In King Lear's footsteps

Rachna Bisht Rawat  
A harp to the tune, a wick to the lamp. The old man in the sun, prays only for your hand.'

The Last Scene
Natasamrat, one of the finest tragedies written in the 150-year history of Marathi theatre, with its soulful soliloquies, equated with and partially inspired by Shakespeare's `King Lear' and partially by the life of veteran Marathi stage actor Nanasaheb Phatak, has been translated into English, 28 years and 1000 performances after its inception.

The translation of the play written by `Kusumagraj' Vishnu Vaman Shirwadkar is being looked upon as a historic moment for English theatre because Natsamrat, compared by critics to the most sensitive plays in literature, has now opened to English speaking audiences and the rest of the world.

``It is hoped that the play will now be made familiar to English knowing audiences and it will be revived for English theatre,'' says Dr Shreeram Lagoo, who played the first Ganpatrao Belwalkar when the play opened to a packed house in Mumbai on December 23, 1970. His character is an ageing actor who ruled the stage a few years back, but comes upon bad days.

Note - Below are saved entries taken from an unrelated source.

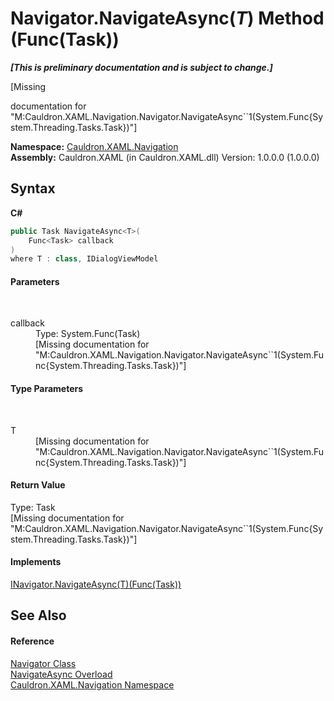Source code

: # Navigator.NavigateAsync(*T*) Method (Func(Task))
 _**\[This is preliminary documentation and is subject to change.\]**_

\[Missing <summary> documentation for "M:Cauldron.XAML.Navigation.Navigator.NavigateAsync``1(System.Func{System.Threading.Tasks.Task})"\]

**Namespace:**&nbsp;<a href="N_Cauldron_XAML_Navigation">Cauldron.XAML.Navigation</a><br />**Assembly:**&nbsp;Cauldron.XAML (in Cauldron.XAML.dll) Version: 1.0.0.0 (1.0.0.0)

## Syntax

**C#**<br />
``` C#
public Task NavigateAsync<T>(
	Func<Task> callback
)
where T : class, IDialogViewModel

```


#### Parameters
&nbsp;<dl><dt>callback</dt><dd>Type: System.Func(Task)<br />\[Missing <param name="callback"/> documentation for "M:Cauldron.XAML.Navigation.Navigator.NavigateAsync``1(System.Func{System.Threading.Tasks.Task})"\]</dd></dl>

#### Type Parameters
&nbsp;<dl><dt>T</dt><dd>\[Missing <typeparam name="T"/> documentation for "M:Cauldron.XAML.Navigation.Navigator.NavigateAsync``1(System.Func{System.Threading.Tasks.Task})"\]</dd></dl>

#### Return Value
Type: Task<br />\[Missing <returns> documentation for "M:Cauldron.XAML.Navigation.Navigator.NavigateAsync``1(System.Func{System.Threading.Tasks.Task})"\]

#### Implements
<a href="M_Cauldron_XAML_Navigation_INavigator_NavigateAsync__1_1">INavigator.NavigateAsync(T)(Func(Task))</a><br />

## See Also


#### Reference
<a href="T_Cauldron_XAML_Navigation_Navigator">Navigator Class</a><br /><a href="Overload_Cauldron_XAML_Navigation_Navigator_NavigateAsync">NavigateAsync Overload</a><br /><a href="N_Cauldron_XAML_Navigation">Cauldron.XAML.Navigation Namespace</a><br />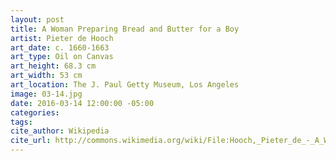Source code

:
 ```yaml
---
layout: post
title: A Woman Preparing Bread and Butter for a Boy
artist: Pieter de Hooch
art_date: c. 1660-1663
art_type: Oil on Canvas
art_height: 68.3 cm
art_width: 53 cm
art_location: The J. Paul Getty Museum, Los Angeles
image: 03-14.jpg
date: 2016-03-14 12:00:00 -05:00
categories:
tags:
cite_author: Wikipedia
cite_url: http://commons.wikimedia.org/wiki/File:Hooch,_Pieter_de_-_A_Woman_Preparing_Bread_and_Butter_for_a_Boy_-_Google_Art_Project.jpg
---
```

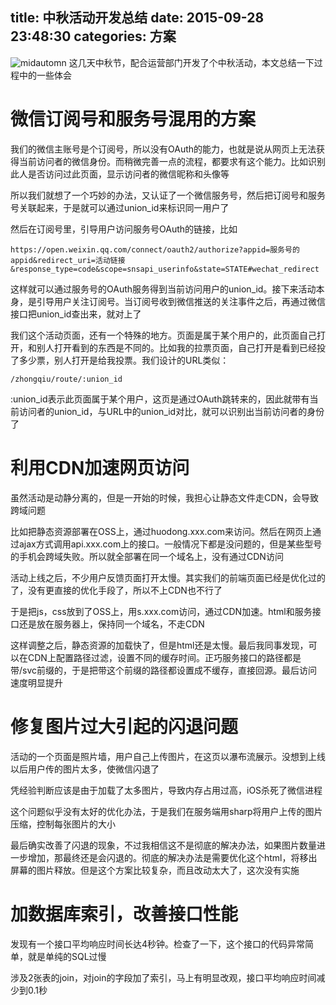 title: 中秋活动开发总结
date: 2015-09-28 23:48:30
categories: 方案
---
![midautomn](http://pic.kyfxbl.com/midautomn.jpeg)
这几天中秋节，配合运营部门开发了个中秋活动，本文总结一下过程中的一些体会
<!--more-->

# 微信订阅号和服务号混用的方案

我们的微信主账号是个订阅号，所以没有OAuth的能力，也就是说从网页上无法获得当前访问者的微信身份。而稍微完善一点的流程，都要求有这个能力。比如识别此人是否访问过此页面，显示访问者的微信昵称和头像等

所以我们就想了一个巧妙的办法，又认证了一个微信服务号，然后把订阅号和服务号关联起来，于是就可以通过union_id来标识同一用户了

然后在订阅号里，引导用户访问服务号OAuth的链接，比如
```
https://open.weixin.qq.com/connect/oauth2/authorize?appid=服务号的appid&redirect_uri=活动链接&response_type=code&scope=snsapi_userinfo&state=STATE#wechat_redirect
```
这样就可以通过服务号的OAuth服务得到当前访问用户的union_id。接下来活动本身，是引导用户关注订阅号。当订阅号收到微信推送的关注事件之后，再通过微信接口把union_id查出来，就对上了

我们这个活动页面，还有一个特殊的地方。页面是属于某个用户的，此页面自己打开，和别人打开看到的东西是不同的。比如我的拉票页面，自己打开是看到已经投了多少票，别人打开是给我投票。我们设计的URL类似：
```
/zhongqiu/route/:union_id
```
:union_id表示此页面属于某个用户，这页是通过OAuth跳转来的，因此就带有当前访问者的union_id，与URL中的union_id对比，就可以识别出当前访问者的身份了

# 利用CDN加速网页访问

虽然活动是动静分离的，但是一开始的时候，我担心让静态文件走CDN，会导致跨域问题

比如把静态资源部署在OSS上，通过huodong.xxx.com来访问。然后在网页上通过ajax方式调用api.xxx.com上的接口。一般情况下都是没问题的，但是某些型号的手机会跨域失败。所以就全部署在同一个域名上，没有通过CDN访问

活动上线之后，不少用户反馈页面打开太慢。其实我们的前端页面已经是优化过的了，没有更直接的优化手段了，所以不上CDN也不行了

于是把js，css放到了OSS上，用s.xxx.com访问，通过CDN加速。html和服务接口还是放在服务器上，保持同一个域名，不走CDN

这样调整之后，静态资源的加载快了，但是html还是太慢。最后我同事发现，可以在CDN上配置路径过滤，设置不同的缓存时间。正巧服务接口的路径都是带/svc前缀的，于是把带这个前缀的路径都设置成不缓存，直接回源。最后访问速度明显提升

# 修复图片过大引起的闪退问题

活动的一个页面是照片墙，用户自己上传图片，在这页以瀑布流展示。没想到上线以后用户传的图片太多，使微信闪退了

凭经验判断应该是由于加载了太多图片，导致内存占用过高，iOS杀死了微信进程

这个问题似乎没有太好的优化办法，于是我们在服务端用sharp将用户上传的图片压缩，控制每张图片的大小

最后确实改善了闪退的现象，不过我相信这不是彻底的解决办法，如果图片数量进一步增加，那最终还是会闪退的。彻底的解决办法是需要优化这个html，将移出屏幕的图片释放。但是这个方案比较复杂，而且改动太大了，这次没有实施

# 加数据库索引，改善接口性能

发现有一个接口平均响应时间长达4秒钟。检查了一下，这个接口的代码异常简单，就是单纯的SQL过慢

涉及2张表的join，对join的字段加了索引，马上有明显改观，接口平均响应时间减少到0.1秒
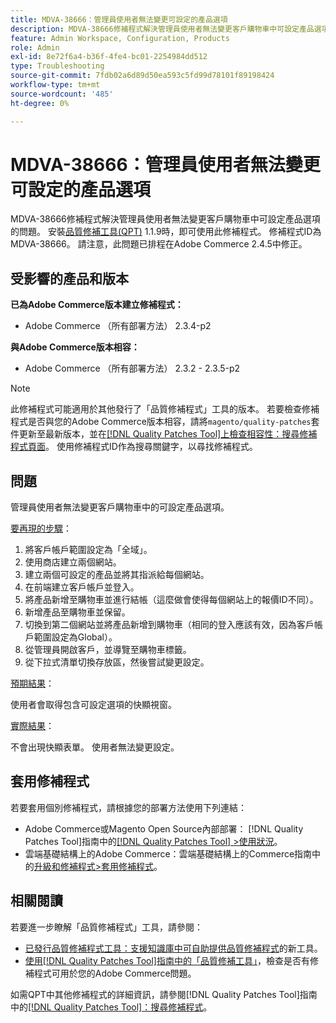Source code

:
 ```yaml
---
title: MDVA-38666：管理員使用者無法變更可設定的產品選項
description: MDVA-38666修補程式解決管理員使用者無法變更客戶購物車中可設定產品選項的問題。 安裝[Quality Patches Tool (QPT)](https://experienceleague.adobe.com/en/docs/commerce-operations/tools/quality-patches-tool/quality-patches-tool-to-self-serve-quality-patches) 1.1.9後，即可使用此修補程式。 修補程式ID為MDVA-38666。 請注意，此問題已排程在Adobe Commerce 2.4.5中修正。
feature: Admin Workspace, Configuration, Products
role: Admin
exl-id: 8e72f6a4-b36f-4fe4-bc01-2254984dd512
type: Troubleshooting
source-git-commit: 7fdb02a6d89d50ea593c5fd99d78101f89198424
workflow-type: tm+mt
source-wordcount: '485'
ht-degree: 0%

---
```


# MDVA-38666：管理員使用者無法變更可設定的產品選項

MDVA-38666修補程式解決管理員使用者無法變更客戶購物車中可設定產品選項的問題。 安裝[品質修補工具(QPT)](https://experienceleague.adobe.com/en/docs/commerce-operations/tools/quality-patches-tool/quality-patches-tool-to-self-serve-quality-patches) 1.1.9時，即可使用此修補程式。 修補程式ID為MDVA-38666。 請注意，此問題已排程在Adobe Commerce 2.4.5中修正。

## 受影響的產品和版本

**已為Adobe Commerce版本建立修補程式：**

* Adobe Commerce （所有部署方法） 2.3.4-p2

**與Adobe Commerce版本相容：**

* Adobe Commerce （所有部署方法） 2.3.2 - 2.3.5-p2

>[!NOTE]
>
>此修補程式可能適用於其他發行了「品質修補程式」工具的版本。 若要檢查修補程式是否與您的Adobe Commerce版本相容，請將`magento/quality-patches`套件更新至最新版本，並在[[!DNL Quality Patches Tool]上檢查相容性：搜尋修補程式頁面](https://experienceleague.adobe.com/en/docs/commerce-operations/tools/quality-patches-tool/quality-patches-tool-to-self-serve-quality-patches)。 使用修補程式ID作為搜尋關鍵字，以尋找修補程式。

## 問題

管理員使用者無法變更客戶購物車中的可設定產品選項。

<u>要再現的步驟</u>：

1. 將客戶帳戶範圍設定為「全域」。
1. 使用商店建立兩個網站。
1. 建立兩個可設定的產品並將其指派給每個網站。
1. 在前端建立客戶帳戶並登入。
1. 將產品新增至購物車並進行結帳（這麼做會使得每個網站上的報價ID不同）。
1. 新增產品至購物車並保留。
1. 切換到第二個網站並將產品新增到購物車（相同的登入應該有效，因為客戶帳戶範圍設定為Global）。
1. 從管理員開啟客戶，並導覽至購物車標籤。
1. 從下拉式清單切換存放區，然後嘗試變更設定。

<u>預期結果</u>：

使用者會取得包含可設定選項的快顯視窗。

<u>實際結果</u>：

不會出現快顯表單。 使用者無法變更設定。

## 套用修補程式

若要套用個別修補程式，請根據您的部署方法使用下列連結：

* Adobe Commerce或Magento Open Source內部部署： [!DNL Quality Patches Tool]指南中的[[!DNL Quality Patches Tool] >使用狀況](/help/tools/quality-patches-tool/usage.md)。
* 雲端基礎結構上的Adobe Commerce：雲端基礎結構上的Commerce指南中的[升級和修補程式>套用修補程式](https://experienceleague.adobe.com/docs/commerce-cloud-service/user-guide/develop/upgrade/apply-patches.html)。

## 相關閱讀

若要進一步瞭解「品質修補程式」工具，請參閱：

* [已發行品質修補程式工具：支援知識庫中可自助提供品質修補程式](https://experienceleague.adobe.com/en/docs/commerce-operations/tools/quality-patches-tool/quality-patches-tool-to-self-serve-quality-patches)的新工具。
* [使用[!DNL Quality Patches Tool]指南中的「品質修補工具」](/help/tools/quality-patches-tool/patches-available-in-qpt/check-patch-for-magento-issue-with-magento-quality-patches.md)，檢查是否有修補程式可用於您的Adobe Commerce問題。

如需QPT中其他修補程式的詳細資訊，請參閱[!DNL Quality Patches Tool]指南中的[[!DNL Quality Patches Tool]：搜尋修補程式](https://experienceleague.adobe.com/tools/commerce-quality-patches/index.html)。
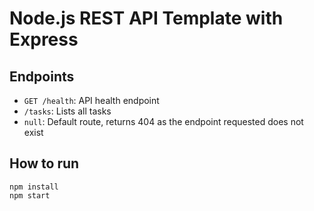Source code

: # Node.js REST API Template with Express



## Endpoints
* `GET /health`:  API health endpoint
* `/tasks`: Lists all tasks
* `null`: Default route, returns 404 as the endpoint requested does not exist

## How to run
```
npm install
npm start
```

Shunned by his two children to whom he has left all his earthly belongings, he enacts a life that is in the mould of King Lear's immense tragedy.

Doing the role of Ganpatrao Belwalkar, the principle character in the play, is equated with playing the ultimate role in English theatre -`Hamlet'. And ralmost nine theatre greats, right from Dr Lagoo to Prabhakar Panashikar, have done the portrayal. The list runs like a who's who of Marathi theatre and includes Datta Bhatt, Satish Dubhashi, Chandrakant Gokhale, Yashwant Dutt, Madhusudan Kolhatkar and Raja Gosavi.

``It is one of the finest tragedies in Marathi, which matches the depth of `Ekach Pyala' by Ram Ganesh Gadkari, published in 1919. It was one of those plays which had the rare honour of being extremely popular with audiences as well as appreciated by critics,'' says Dr Lagoo, who played the central character in more than 287 performances of the play. ``The play had simply mesmerised me in 1972 and I could meet the challenge of translating it into English only with the advice of Shirwadkar, Dr Shreeram Lagoo and other Marathi stage personalities,'' says Vasant Govind Limaye in his foreword to the translation.

Limaye, who worked as a translator in Indian Institute of Technology (IIT), Powai, is conversant with 11 European languages and has earlier written a travelogue in Marathi titled `Leningrad in Midwinter'.

The first draft of `The Last Scene' was ready in 1993 but after readings and discussions with the author of the original play it was decided that the anglicised cultural context of the adaptation did not suit the play. After a labour of two more years another translation, closer to the original, was finalised.

The play has already been translated into two Indian languages, Kannada and Gujarati. Ten thousand copies of the 120-page English version have been published in the first print by Suyog Prakashan of Pune.